Sitting by myself on my little bench spot, looking at the endless miles of open ocean, the power of the waves that thrash our boat. I am so sad to leave. I feel like after the wildness and vast expanse, pristine serenity, awe and power I have seen in Antarctica and the Southern Ocean, everything else will seem confining, even other expanses of nature.
The wind thrashes me so severely I feel like someone has grabbed me by my shoulders and is shaking me. Waves explode over the railing as we hit stormy seas. I love the raw power and strength.
There is something so sad about leaving nature and going back to civilization.
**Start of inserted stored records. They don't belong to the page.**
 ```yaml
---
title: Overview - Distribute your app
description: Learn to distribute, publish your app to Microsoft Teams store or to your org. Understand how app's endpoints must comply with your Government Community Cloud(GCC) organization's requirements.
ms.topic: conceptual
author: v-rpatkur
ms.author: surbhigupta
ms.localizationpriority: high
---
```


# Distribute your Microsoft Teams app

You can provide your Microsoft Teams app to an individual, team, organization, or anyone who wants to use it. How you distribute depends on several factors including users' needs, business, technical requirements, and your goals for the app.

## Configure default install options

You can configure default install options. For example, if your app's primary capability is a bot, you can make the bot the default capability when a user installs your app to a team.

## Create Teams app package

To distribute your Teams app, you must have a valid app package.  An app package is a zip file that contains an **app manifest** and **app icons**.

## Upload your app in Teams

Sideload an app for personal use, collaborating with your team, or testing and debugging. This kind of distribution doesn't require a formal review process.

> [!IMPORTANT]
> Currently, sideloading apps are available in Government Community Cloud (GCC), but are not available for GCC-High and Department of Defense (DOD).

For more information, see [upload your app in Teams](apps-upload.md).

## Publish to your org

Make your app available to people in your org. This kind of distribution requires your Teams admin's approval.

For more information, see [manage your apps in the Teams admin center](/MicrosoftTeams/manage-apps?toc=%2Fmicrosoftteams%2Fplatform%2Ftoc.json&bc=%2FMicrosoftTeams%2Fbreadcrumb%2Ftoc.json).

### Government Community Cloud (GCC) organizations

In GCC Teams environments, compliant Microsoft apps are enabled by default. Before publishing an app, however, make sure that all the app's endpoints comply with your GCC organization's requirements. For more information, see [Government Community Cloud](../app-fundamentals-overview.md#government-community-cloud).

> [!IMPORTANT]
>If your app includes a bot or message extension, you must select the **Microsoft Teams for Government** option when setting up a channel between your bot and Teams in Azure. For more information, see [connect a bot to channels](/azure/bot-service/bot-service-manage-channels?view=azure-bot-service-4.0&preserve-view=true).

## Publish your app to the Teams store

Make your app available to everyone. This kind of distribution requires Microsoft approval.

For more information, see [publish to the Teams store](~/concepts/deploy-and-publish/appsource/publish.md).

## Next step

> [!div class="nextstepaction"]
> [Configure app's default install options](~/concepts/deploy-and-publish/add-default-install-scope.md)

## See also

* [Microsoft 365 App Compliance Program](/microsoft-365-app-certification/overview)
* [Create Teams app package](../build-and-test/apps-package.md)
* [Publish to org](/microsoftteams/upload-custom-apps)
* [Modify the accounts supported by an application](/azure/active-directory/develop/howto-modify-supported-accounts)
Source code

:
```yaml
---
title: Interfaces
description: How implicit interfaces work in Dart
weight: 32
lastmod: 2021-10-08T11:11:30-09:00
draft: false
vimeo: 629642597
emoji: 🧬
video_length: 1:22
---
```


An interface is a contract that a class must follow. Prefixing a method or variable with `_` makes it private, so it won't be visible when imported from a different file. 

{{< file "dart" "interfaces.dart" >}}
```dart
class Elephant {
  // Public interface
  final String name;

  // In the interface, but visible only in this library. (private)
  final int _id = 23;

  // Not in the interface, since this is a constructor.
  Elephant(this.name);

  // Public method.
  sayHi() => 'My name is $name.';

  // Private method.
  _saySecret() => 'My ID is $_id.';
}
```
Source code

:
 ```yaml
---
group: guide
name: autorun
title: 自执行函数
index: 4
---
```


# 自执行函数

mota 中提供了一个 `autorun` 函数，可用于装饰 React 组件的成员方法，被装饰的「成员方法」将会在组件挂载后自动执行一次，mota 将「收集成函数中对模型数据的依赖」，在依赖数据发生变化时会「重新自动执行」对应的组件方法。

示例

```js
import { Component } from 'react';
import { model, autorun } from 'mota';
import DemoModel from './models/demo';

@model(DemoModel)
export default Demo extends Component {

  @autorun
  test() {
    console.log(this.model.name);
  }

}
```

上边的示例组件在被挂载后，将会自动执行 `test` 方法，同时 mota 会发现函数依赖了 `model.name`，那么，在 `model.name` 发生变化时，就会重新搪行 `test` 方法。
I know I have been on this boat which is of course civilization, but still it’s hard. I always think of that quote about how hard it is to return after you have been touched by nature, after you have summated a mountain.
Tears literally spring to my eyes when I think about not only what I have just experienced, but the places I have seen the last few years. I am sad. How is it that the happiest times in my life give me the most sadness? Why can’t I be like other people, just glad that I had them, instead I am so nostalgic that I miss the past. The ending is in sight of my travels. I can’t imagine them being done, when this is my passion and has been my life for so long. But the fact that this is the last leg of my trip hits me at times. I know I need to prepare for it somehow. Another ending, the one of this Antarctica trip always reminds me of this.
There is that inevitable let down and I have to do my best not to let it get to me. Instead of being sad, I need to carry the energy I found forward and use that. I’m going to miss this wild, stormy ocean.
I don’t want to forget the enormity of what I have just experienced. I don’t want whatever resources Antarctica has touched in me to fade away.
My travels are the most important thing in the world to me, they define me in the fact that I do it alone, not taking the easy way out, without anyone else to depend on but myself and definitely not with a tour group. The experience is completely and vastly different if you do it alone as opposed to with someone else.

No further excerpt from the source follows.